Contribution du Mouvement National de Lutte pour l’Environnement (MNLE) relatif au projet
TERZEO – Paris, le 06/12/2016

Le fonctionnement de nos sociétés modernes est quasi-exclusivement basé sur le principe d’économie linéaire : une utilisation importante de matière première permettant la production de biens soumis à l’achat, mais dont on se soucie peu de savoir comment ils pourraient être recyclés ou valorisés une fois leur usage terminé.

Ce constat s’applique au marché du bâtiment et des travaux publics. Or, dans ce domaine, la Région Île-de-France est, d’une part, en déficit de matière première et, d’autre part, fortement productrice de déchets (inertes, non dangereux, et dangereux) qui doivent être traités et qui, pour la plupart, sont enfouis en installations de stockage ou servent à combler d’anciennes carrières. La Seine-et-Marne est d’ailleurs à ce titre un exutoire important de ces déchets.

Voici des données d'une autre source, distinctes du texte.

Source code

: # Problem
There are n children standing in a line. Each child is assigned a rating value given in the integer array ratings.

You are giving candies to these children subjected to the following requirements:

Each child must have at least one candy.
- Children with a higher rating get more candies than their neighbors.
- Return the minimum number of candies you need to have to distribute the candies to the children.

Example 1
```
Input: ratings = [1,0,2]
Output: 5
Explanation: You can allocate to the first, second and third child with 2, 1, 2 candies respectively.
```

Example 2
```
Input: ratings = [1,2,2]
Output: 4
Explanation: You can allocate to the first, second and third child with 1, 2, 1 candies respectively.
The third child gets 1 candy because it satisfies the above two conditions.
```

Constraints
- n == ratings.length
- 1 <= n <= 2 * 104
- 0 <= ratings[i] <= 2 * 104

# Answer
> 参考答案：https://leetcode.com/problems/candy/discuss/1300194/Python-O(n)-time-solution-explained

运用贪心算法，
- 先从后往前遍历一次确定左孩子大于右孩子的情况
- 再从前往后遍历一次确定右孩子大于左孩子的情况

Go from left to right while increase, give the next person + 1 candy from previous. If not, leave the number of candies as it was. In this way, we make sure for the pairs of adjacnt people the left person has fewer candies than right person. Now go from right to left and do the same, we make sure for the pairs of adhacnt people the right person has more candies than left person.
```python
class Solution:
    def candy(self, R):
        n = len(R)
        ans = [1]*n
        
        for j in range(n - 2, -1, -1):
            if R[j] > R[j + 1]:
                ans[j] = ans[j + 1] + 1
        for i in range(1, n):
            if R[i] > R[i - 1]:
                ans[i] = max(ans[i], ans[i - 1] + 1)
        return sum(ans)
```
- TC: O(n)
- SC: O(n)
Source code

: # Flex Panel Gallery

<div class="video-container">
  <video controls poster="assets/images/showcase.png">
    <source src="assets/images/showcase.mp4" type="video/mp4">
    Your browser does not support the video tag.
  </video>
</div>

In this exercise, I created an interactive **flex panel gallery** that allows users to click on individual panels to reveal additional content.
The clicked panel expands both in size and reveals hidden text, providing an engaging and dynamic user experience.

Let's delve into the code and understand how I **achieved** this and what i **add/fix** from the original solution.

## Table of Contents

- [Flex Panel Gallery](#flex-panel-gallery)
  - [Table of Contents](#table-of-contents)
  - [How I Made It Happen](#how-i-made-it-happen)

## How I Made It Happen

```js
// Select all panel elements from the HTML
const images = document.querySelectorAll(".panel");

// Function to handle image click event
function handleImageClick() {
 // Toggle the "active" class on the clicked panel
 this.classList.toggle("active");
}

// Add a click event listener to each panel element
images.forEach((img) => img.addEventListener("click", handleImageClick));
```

Quelques enjeux du PREDEC (Plan régional de prévention et de gestion des déchets issus de
chantiers du bâtiment et des travaux publics), adopté en juin 2015, sont intéressants à rappeler :

  • Favoriser l’émergence de filières et d’une économie circulaire locale et régionale ;
  • Répondre à l’enjeu croisé du recyclage et de l’approvisionnement en matériaux ;
  • Impliquer la maîtrise d’ouvrage et encourager les bonnes pratiques notamment pour réduire et trier les déchets de chantiers.

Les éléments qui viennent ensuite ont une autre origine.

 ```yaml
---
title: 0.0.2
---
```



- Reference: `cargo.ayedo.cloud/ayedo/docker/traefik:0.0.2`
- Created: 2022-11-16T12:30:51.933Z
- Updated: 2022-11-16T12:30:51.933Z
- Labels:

Le projet TERZEO développé sur le site de Villenoy répond à ces 3 enjeux. A partir des 200 000 tonnes de terres polluées (dont celles du site d’implantation) ou non, entrant chaque année sur le site, 75% (soit 150 000 tonnes par an) en seront extraites et valorisées. Il s’agit de sables et gravillons qui constitueront une matière première secondaire qui pourra être à nouveau utilisée par l’industrie des travaux publics. Les 25% restant étant traités sur place par enfouissement. C’est ainsi que cette valorisation permettra de réduire de 75% la quantité de déchets produits (destinés aujourd’hui principalement à l’enfouissement), tout en approvisionnant en matière première les chantiers de la Région.

A noter que les 40 000 tonnes (soit les 25% restant) enfouies dans la future installation de stockage de déchets dangereux (ISDD) étant constituée majoritairement de fines argileuses, pourraient aussi faire l’objet, à moyen terme, d’une valorisation matière. Cela nécessite encore un peu de recherche et le développement de filières industrielles correspondantes. A noter que les traces d’hydrocarbures et les pollutions solubles dans l’eau sont traitées. Aucun déchet dangereux extérieur ne peut être directement admis dans l’ISDD. C’est un stockage interne réservé au procédé. Il est donc erroné, voire fallacieux, de réduire le projet TERZEO à un ISDD.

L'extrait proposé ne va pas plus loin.